Taser - foto archivio

Lo scorso dicembre il Consiglio comunale aveva approvato a maggioranza una mozione contro l'utilizzo del taser da parte dei vigili urbani. Il Comitato nazionale per l'ordine e la sicurezza pubblica però ha dato il via libera definitivo alla sperimentazione nelle città con più di 100 mila abitanti: entro l'estate quindi anche a Palermo le forze dell'ordine avranno in dotazione la pistola ad impulsi elettrici. I vigili urbani, tuttavia, non ci stanno e con il comandante Gabriele Marchese chiariscono che "la polizia municipale non può discostarsi da quanto imposto dalla mozione del 7 dicembre 2018 del Consiglio comunale e dalle indicazioni fornite dal sindaco. La suddetta mozione impegnava il sindaco a non dotare il corpo di tali dispositivi".

Si apre così un vero e proprio caso, con Palermo che - limitatamente al corpo di polizia municipale - dovrebbe non rispettare le indicazioni del Comitato nazionale per l'ordine e la sicurezza pubblica, organo ausiliario esterno di consulenza del ministero dell'Interno. In precedenza, proprio la decisione dell'organismo nazionale aveva scatenato la reazione del gruppo di Sinistra Comune, primo firmatario con l'allora capogruppo Giusto Catania (ora assessore) della mozione votata a Sala delle Lapidi.

Sì definitivo al taser, Salvini: "Strumento prezioso"
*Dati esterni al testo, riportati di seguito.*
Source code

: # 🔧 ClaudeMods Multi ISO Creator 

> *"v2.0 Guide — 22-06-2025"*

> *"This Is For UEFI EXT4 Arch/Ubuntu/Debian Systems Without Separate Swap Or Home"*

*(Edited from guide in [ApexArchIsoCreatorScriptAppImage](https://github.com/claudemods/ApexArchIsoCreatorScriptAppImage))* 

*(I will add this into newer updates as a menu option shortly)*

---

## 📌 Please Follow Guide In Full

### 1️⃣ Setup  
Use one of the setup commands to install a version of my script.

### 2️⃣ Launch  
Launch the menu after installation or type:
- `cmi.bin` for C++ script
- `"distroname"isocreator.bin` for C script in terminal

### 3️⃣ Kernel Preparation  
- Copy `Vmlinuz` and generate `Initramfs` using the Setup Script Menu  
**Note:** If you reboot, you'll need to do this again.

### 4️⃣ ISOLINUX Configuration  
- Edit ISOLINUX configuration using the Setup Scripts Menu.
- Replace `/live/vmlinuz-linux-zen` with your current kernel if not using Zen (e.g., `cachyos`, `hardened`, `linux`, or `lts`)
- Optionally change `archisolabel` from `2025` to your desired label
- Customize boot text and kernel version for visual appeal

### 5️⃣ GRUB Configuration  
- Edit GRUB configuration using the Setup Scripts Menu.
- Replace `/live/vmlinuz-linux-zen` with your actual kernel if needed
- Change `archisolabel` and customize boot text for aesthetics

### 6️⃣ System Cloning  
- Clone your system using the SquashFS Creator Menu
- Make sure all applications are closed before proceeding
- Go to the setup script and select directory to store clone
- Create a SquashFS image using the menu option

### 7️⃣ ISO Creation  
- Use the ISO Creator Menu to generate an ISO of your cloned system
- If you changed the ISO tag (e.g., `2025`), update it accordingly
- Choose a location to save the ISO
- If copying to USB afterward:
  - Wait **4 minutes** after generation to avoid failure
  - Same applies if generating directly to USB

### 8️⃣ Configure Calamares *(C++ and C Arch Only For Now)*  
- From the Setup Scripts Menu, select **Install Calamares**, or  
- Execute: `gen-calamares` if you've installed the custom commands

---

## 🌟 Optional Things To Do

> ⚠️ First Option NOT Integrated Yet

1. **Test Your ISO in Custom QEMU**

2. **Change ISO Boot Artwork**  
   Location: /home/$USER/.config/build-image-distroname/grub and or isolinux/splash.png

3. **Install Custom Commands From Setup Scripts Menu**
"Ribadiamo secco no all'utilizzo del pericoloso dispositivo, secondo l'orientamento espresso anche dal Consiglio" dichiarano Barbara Evola, Fausto Melluso, Katia Orlando e Marcello Susinno. "Palermo - aggiungono - non ha l'obbligo di dotarsi di un simile dispositivo e da sempre è stata in prima linea per la tutela dei diritti. Con l’uso del taser si metterebbe in atto una violazione dei diritti fondamentali della persona. Il taser è uno strumento di tortura, lo attesta l'Onu. Lancia piccoli aghi legati da fili elettrici all'apparecchio che, a contatto con il soggetto, emettono una scarica ad alta tensione. I rischi per la salute della persona sono elevati".

Comandante vigili gabriele marchese-2Tra i favorevoli al taser in prima linea c'è invece il consigliere-poliziotto Igor Gelarda. Secondo il capogruppo della Lega, il taser è "uno strumento fondamentale che permetterà agli uomini e alle donne in divisa che ogni giorno rischiano la vita in strada per garantire la sicurezza dei cittadini di operare in modo molto più efficiente e sicuro, nell’interesse di tutti. Malintenzionati compresi". 
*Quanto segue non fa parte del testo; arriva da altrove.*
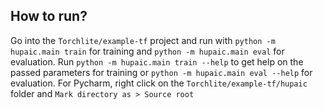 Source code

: ## How to run?

Go into the `Torchlite/example-tf` project and run with `python -m hupaic.main train` for training and `python -m hupaic.main eval` for evaluation.
Run `python -m hupaic.main train --help` to get help on the passed parameters for training or `python -m hupaic.main eval --help` for evaluation.
For Pycharm, right click on the `Torchlite/example-tf/hupaic` folder and `Mark directory as > Source root`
Gelarda, convinto che "delinquenti e balordi avranno vita dura", non rinuncia alla stoccata nei confronti di Sinistra Comune: "Ai buonisti di professione, come i consiglieri comunali di Sinistra Comune, i quali non perdono occasione di alimentare vecchie e sterili polemiche sull’utilizzo dei taser - continua Gelarda - ricordo che si tratta di uno strumento affidato alle mani di professionisti il cui operato è improntato alla tutela di tutti. La pistola elettrica ridurrà il contatto fisico, si eviteranno incidenti e si tutelerà maggiormente l'incolumità degli operatori della sicurezza".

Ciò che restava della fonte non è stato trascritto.